Lined up against the profile ML objective, REML adds exactly one term, \(-\tfrac12\log|\mathbf{X}^\top\mathbf{V}^{-1}\mathbf{X}|\). That term is the price of estimating \(\boldsymbol\beta\): the matrix version of dividing by \(n-1\) instead of \(n\), and it grows larger the more fixed effects you estimate. @eq-reml is the objective function REML optimises.
neg_restricted_loglik <- function(theta) {
sa2 <- exp(theta[1]); se2 <- exp(theta[2])
V <- make_V(sa2, se2)
R <- chol(V)
logdetV <- 2 * sum(log(diag(R)))
Vinv <- chol2inv(R)
XtVi <- crossprod(X, Vinv)
XtViX <- XtVi %*% X
beta <- solve(XtViX, XtVi %*% y)
r <- y - X %*% beta
quad <- as.numeric(crossprod(r, Vinv %*% r))
p <- ncol(X)
logdet_XtViX <- as.numeric(determinant(XtViX, logarithm = TRUE)$modulus)
# = -ell_R (the lone extra term vs. neg_loglik is logdet_XtViX)
0.5 * ((N - p) * log(2*pi) + logdetV + logdet_XtViX + quad)
}
fit_reml <- optim(start, neg_restricted_loglik, method = "BFGS", hessian = TRUE)
reml <- list(
sigma_a2 = exp(fit_reml$par[1]),
sigma_e2 = exp(fit_reml$par[2])
)
Vhat_r <- make_V(reml$sigma_a2, reml$sigma_e2)
Vinv_r <- solve(Vhat_r)
reml$mu <- as.numeric(solve(crossprod(X, Vinv_r) %*% X, crossprod(X, Vinv_r) %*% y))
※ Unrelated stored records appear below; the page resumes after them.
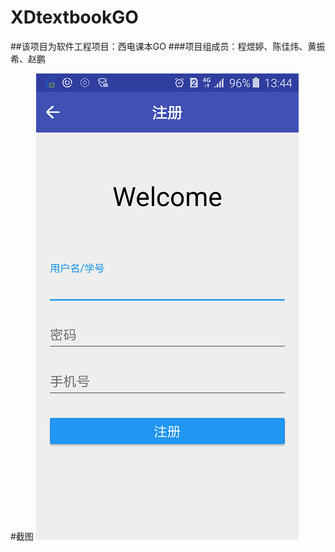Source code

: # XDtextbookGO
##该项目为软件工程项目：西电课本GO
###项目组成员：程煜婷、陈佳炜、黄振希、赵鹏

#截图
![image](https://github.com/WongJesse/XDtextbookGO/blob/master/screenshots/registerPage.png)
reml$icc <- reml$sigma_a2 / (reml$sigma_a2 + reml$sigma_e2)
unlist(reml[c("mu","sigma_a2","sigma_e2","icc")])
## mu sigma_a2 sigma_e2 icc
## 10.1173062 3.4565333 9.1507465 0.2741696
For the balanced one-way model, REML has the closed form
\[ \hat\sigma^2_{e,\text{REML}} = MS_E,\qquad \hat\sigma^2_{a,\text{REML}} = \frac{MS_A - MS_E}{n} = \frac{1}{n}\!\left(\frac{SS_A}{g-1} - MS_E\right), \]
i.e. REML reproduces the ANOVA/MoM estimator exactly: it divides \(SS_A\) by \(g-1\), restoring the degree of freedom that ML dropped.
rbind(
optim_REML = c(sigma_a2 = reml$sigma_a2, sigma_e2 = reml$sigma_e2),
closed_REML = c(sigma_a2 = (MS_A - MS_E)/n, sigma_e2 = MS_E),
closed_MoM = c(sigma_a2 = mom$sigma_a2, sigma_e2 = mom$sigma_e2),
closed_MLE = c(sigma_a2 = ((SS_A/g) - MS_E)/n, sigma_e2 = MS_E)
)
## sigma_a2 sigma_e2
## optim_REML 3.456533 9.150746
## closed_REML 3.456564 9.149932
## closed_MoM 3.456564 9.149932
## closed_MLE 2.996534 9.149932
# Optional black-box sanity check: lme4 defaults to REML and should match ours.
fm <- lme4::lmer(y ~ 1 + (1 | group), data = dat, REML = TRUE)
vc <- as.data.frame(lme4::VarCorr(fm))
cat("lme4 REML sigma_a2 =", round(vc$vcov[1], 4),
" sigma_e2 =", round(vc$vcov[2], 4), "\n")
## lme4 REML sigma_a2 = 3.4566 sigma_e2 = 9.1499
cat("ours REML sigma_a2 =", round(reml$sigma_a2, 4),
" sigma_e2 =", round(reml$sigma_e2, 4), "\n")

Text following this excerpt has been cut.